BRIEF:
Going through the data below, find how many lines include the word "listę", and reply with that number alone.

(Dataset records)
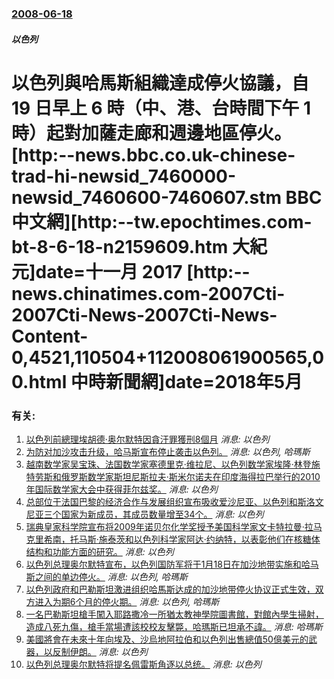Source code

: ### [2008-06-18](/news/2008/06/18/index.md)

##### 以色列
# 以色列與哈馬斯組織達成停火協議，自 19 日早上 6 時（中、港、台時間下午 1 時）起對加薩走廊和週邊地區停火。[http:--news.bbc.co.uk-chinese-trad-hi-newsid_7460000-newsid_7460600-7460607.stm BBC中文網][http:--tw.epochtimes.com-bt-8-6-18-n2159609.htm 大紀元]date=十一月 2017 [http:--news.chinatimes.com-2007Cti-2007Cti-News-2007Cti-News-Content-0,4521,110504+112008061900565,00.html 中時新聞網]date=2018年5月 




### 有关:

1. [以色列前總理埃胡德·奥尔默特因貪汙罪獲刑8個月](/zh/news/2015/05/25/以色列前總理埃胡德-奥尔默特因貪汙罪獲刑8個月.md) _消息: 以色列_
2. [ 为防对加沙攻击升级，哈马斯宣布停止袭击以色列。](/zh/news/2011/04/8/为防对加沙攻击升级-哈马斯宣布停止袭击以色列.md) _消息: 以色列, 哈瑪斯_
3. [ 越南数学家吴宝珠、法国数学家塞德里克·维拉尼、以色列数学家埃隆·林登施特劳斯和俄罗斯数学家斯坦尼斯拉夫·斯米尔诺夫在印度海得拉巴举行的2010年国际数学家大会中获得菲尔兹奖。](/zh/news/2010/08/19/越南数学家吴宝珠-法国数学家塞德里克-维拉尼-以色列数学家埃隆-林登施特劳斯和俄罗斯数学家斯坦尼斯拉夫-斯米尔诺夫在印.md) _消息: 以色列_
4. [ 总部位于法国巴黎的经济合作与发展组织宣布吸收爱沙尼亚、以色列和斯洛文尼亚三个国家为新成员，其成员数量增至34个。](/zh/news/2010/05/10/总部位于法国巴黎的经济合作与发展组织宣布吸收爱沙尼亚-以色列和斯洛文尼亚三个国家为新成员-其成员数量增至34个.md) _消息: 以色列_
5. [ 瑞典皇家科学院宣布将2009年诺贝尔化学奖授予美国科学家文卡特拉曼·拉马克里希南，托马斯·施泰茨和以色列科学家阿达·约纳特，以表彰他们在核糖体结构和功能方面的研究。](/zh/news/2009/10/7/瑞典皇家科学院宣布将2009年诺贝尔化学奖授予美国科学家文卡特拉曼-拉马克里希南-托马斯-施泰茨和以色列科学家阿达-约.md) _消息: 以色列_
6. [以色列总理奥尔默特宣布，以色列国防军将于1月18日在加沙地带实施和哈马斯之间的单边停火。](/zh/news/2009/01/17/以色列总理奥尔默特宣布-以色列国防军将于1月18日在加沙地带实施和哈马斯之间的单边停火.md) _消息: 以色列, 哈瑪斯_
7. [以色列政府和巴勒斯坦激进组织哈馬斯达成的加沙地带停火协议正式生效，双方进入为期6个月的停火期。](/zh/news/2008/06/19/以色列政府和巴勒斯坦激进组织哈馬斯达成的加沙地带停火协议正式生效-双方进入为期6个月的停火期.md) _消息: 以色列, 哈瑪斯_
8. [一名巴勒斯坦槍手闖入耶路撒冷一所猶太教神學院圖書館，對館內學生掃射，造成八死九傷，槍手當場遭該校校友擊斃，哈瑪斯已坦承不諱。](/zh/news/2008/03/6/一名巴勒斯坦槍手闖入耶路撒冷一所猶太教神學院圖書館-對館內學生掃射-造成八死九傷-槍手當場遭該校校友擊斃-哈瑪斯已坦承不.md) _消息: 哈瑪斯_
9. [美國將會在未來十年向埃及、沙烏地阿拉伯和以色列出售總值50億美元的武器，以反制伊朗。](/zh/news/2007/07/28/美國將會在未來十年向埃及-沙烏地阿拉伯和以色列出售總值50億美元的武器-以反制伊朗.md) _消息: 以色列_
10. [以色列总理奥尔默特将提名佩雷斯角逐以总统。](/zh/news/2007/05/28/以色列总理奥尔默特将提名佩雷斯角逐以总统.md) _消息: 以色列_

...

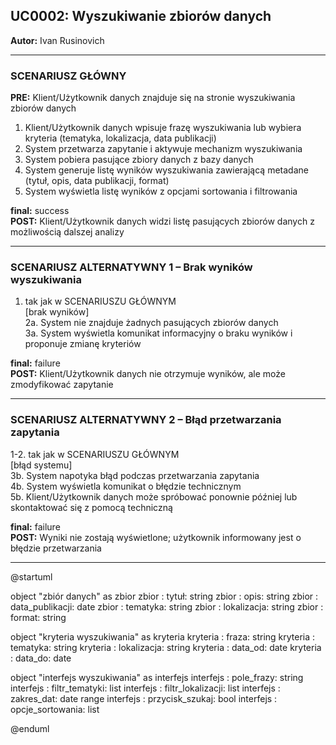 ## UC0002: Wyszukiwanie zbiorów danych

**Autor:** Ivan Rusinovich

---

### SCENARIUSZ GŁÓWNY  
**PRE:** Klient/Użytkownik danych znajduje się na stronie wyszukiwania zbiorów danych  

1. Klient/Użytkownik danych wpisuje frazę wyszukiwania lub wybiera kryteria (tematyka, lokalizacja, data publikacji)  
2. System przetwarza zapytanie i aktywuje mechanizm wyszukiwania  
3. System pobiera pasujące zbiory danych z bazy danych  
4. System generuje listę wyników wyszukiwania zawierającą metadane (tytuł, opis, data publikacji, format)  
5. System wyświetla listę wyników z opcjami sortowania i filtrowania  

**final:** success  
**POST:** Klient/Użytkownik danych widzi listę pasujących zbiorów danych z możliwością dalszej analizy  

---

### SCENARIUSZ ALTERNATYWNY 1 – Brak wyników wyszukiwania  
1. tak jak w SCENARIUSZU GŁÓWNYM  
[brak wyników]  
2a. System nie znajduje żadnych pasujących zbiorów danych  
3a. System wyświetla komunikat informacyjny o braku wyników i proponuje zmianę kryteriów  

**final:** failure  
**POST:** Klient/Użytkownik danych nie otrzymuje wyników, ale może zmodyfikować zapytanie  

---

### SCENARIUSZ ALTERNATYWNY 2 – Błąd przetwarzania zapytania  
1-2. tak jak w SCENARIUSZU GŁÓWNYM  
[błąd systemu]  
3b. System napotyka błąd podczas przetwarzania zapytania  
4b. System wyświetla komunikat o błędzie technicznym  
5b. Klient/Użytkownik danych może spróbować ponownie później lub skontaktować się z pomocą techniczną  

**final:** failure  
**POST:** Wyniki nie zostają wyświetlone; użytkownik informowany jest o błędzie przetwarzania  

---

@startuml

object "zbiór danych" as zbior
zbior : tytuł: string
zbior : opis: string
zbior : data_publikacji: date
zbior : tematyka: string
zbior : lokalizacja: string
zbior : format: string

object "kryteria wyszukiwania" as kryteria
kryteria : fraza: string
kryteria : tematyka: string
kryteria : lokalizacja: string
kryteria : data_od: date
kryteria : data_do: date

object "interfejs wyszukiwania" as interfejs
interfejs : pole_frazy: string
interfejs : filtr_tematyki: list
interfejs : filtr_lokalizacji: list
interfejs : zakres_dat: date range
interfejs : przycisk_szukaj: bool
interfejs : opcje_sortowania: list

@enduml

---

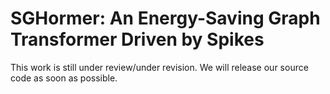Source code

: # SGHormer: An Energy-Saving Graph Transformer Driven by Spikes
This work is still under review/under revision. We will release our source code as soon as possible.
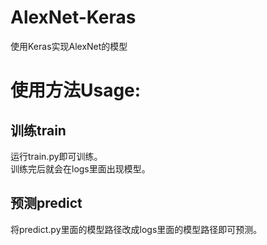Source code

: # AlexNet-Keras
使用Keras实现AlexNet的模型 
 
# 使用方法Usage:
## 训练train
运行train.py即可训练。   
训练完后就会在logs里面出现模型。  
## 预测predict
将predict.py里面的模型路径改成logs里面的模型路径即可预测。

SOLUTION FOR THIS TASK:
3